Today, The Centre for Social Justice thinktank published a press release, stating that one million children in the UK grow up in a “man desert” with no contact with their father or a male role model or a male teacher. The report includes league tables for the most number of single parent households, and reveals that 75% of all households containing children in a ward of Sheffield are lone parent household.
In contrast to this, what happens when one or both parents want an order from the court to establish that they are “equal in the eyes of the law and that they have equal duties and responsibilities as parents*”? This is the concept of “shared residence”. You quite often still read about or hear people refer to the concept of “custody” but this is a term that has not been used for a while by the family justice system. The terms which the courts and lawyers now use are contact and residence. If a case comes to court, there is usually an issue as to whether there should be Option 1: a shared residence order, or Option 2: a sole residence order with contact to the other parent. A contact order is a court order requiring the person with “residence” of that child to make that child available to see the other parent.
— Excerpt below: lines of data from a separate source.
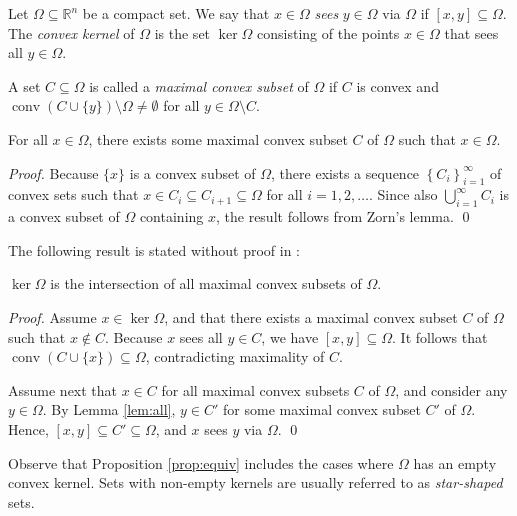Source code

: \documentclass[smallcondensed]{svjour3}
\DeclareMathOperator*{\conv}{conv}
\begin{document}
\begin{definition} \label{def:sets}
Let $\Omega\subseteq\mathbb{R}^n$ be a compact set.
We say that $x\in\Omega$ \emph{sees} $y\in\Omega$ via $\Omega$ if $[x,y]\subseteq\Omega$.
The \emph{convex kernel} of $\Omega$ is the set $\ker\Omega$ consisting of the points $x\in\Omega$ that sees all $y\in\Omega$.
\end{definition}

A set $C\subseteq\Omega$ is called a \emph{maximal convex subset} of $\Omega$ if $C$ is convex and
$\conv\left(C\cup\{y\}\right)\setminus\Omega\neq\emptyset$ for all $y\in\Omega\setminus C$.

\begin{lemma} \label{lem:all}
For all $x\in\Omega$, there exists some maximal convex subset $C$ of $\Omega$ such that $x\in\Omega$.
\end{lemma}
\begin{proof}
Because $\{x\}$ is a convex subset of $\Omega$, there exists a sequence $\left\{C_i\right\}_{i=1}^{\infty}$ of convex sets such that
$x\in C_i\subseteq C_{i+1}\subseteq\Omega$ for all $i=1,2,\ldots$.
Since also $\bigcup_{i=1}^{\infty}C_i$ is a convex subset of $\Omega$ containing $x$, the result follows from Zorn's lemma.
\qed
\end{proof}

The following result is stated without proof in \cite{kenelly69}:
\begin{proposition} \label{prop:equiv}
$\ker\Omega$ is the intersection of all maximal convex subsets of $\Omega$.
\end{proposition}
\begin{proof}
Assume $x\in\ker\Omega$, and that there exists a maximal convex subset $C$ of $\Omega$ such that $x\not\in C$.
Because $x$ sees all $y\in C$, we have $[x,y]\subseteq\Omega$.
It follows that $\conv\left(C\cup\{x\}\right)\subseteq\Omega$, contradicting maximality of $C$.

Assume next that $x\in C$ for all maximal convex subsets $C$ of $\Omega$, and consider any $y\in\Omega$.
By Lemma \ref{lem:all}, $y\in C'$ for some maximal convex subset $C'$ of $\Omega$.
Hence, $[x,y]\subseteq C'\subseteq\Omega$, and $x$ sees $y$ via $\Omega$.
\qed
\end{proof}

Observe that Proposition \ref{prop:equiv} includes the cases where $\Omega$ has an empty convex kernel.
Sets with non-empty kernels are usually referred to as \emph{star-shaped} sets.
\end{document}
There is no specific formula to determine whether parents are in a shared residence situation or a residence and contact situation. In reality, there will be no need to label an arrangement as either of these scenarios if parents can resolve the practical issues either themselves or in mediation. In the event it becomes necessary for a judge to decide, he or she will bear in mind that a child’s time does not have to be equally divided between parents in order for a shared residence order to be made. The order which will be made in each case turns on the facts, and the question at the forefront of the judge’s mind will be “what is in the best interests of this child?”.
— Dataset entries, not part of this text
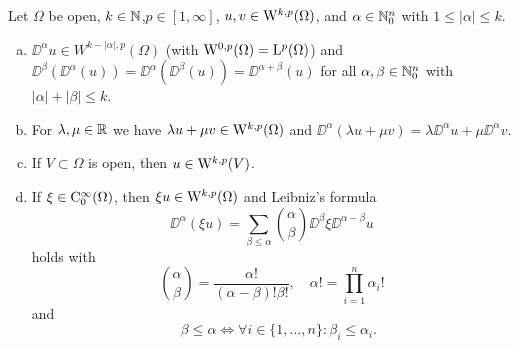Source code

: \begin{prop}
  \label{prop:sobolevProperties}
  Let $\Omega$ be open, $k \in \mathbb{N}$,$p \in [1,\infty]$, $u,v \in \mathrm{W}^{k,p}(\Omega)$, and $\alpha \in \mathbb{N}_0^n$ with $1 \leq |\alpha| \leq k$.
  \begin{enumerate}[a)]
    \item $\DD^\alpha u \in W^{k - |\alpha|,p}(\Omega)$ (with $\mathrm{W}^{0,p}(\Omega) = \mathrm{L}^p(\Omega)$) and $\DD^\beta (\DD^\alpha (u)) = \DD^\alpha (\DD^\beta(u)) = \DD^{\alpha + \beta}(u)$ for all $\alpha, \beta \in \mathbb{N}_0^n$ with $|\alpha| + |\beta| \leq k$.
    \item For $\lambda, \mu \in \mathbb{R}$ we have $\lambda u + \mu v \in \mathrm{W}^{k,p}(\Omega)$ and $\DD^\alpha(\lambda u + \mu v) = \lambda \DD^\alpha u + \mu \DD^\alpha v$.
    \item If $V \subset \Omega$ is open, then $u \in \mathrm{W}^{k,p}(V)$.
    \item If $\xi \in \mathrm{C}_0^\infty(\Omega)$, then $\xi u \in \mathrm{W}^{k,p}(\Omega)$ and Leibniz's formula
      $$
      \DD^\alpha(\xi u) = \sum_{\beta \leq \alpha} \binom{\alpha}{\beta} \DD^\beta\xi \DD^{\alpha - \beta} u
      $$
      holds with 
      $$\binom{\alpha}{\beta} = \frac{\alpha!}{(\alpha -\beta)! \beta!}, \quad \alpha! = \prod_{i = 1}^n \alpha_i!$$
      and
      $$\quad \beta \leq \alpha \iff \forall i \in \{1,\dots,n\}\colon \beta_i \leq \alpha_i.$$
  \end{enumerate}
\end{prop}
Courts will specify in a shared residence order the specific periods of time that the child will reside in each household, and may need to go into great deal about timings of handovers, how birthdays of each parents or the child will be dealt with, and where the child will be spending their holidays.
When parents embark on a court application, the court will encourage them to mediate their dispute, to explore whether these issues can be resolved without judicial involvement. The government has confirmed that it intends to change the law so that there is some form of presumption of shared parenting, but this is not yet enshrined in law. It is not clear whether making shared parenting a legal right will assist parents in meeting the best interests of their children, but in the meantime, this concept of “the best interests of the child” is the ultimate guiding compass for the court throughout proceedings of this nature.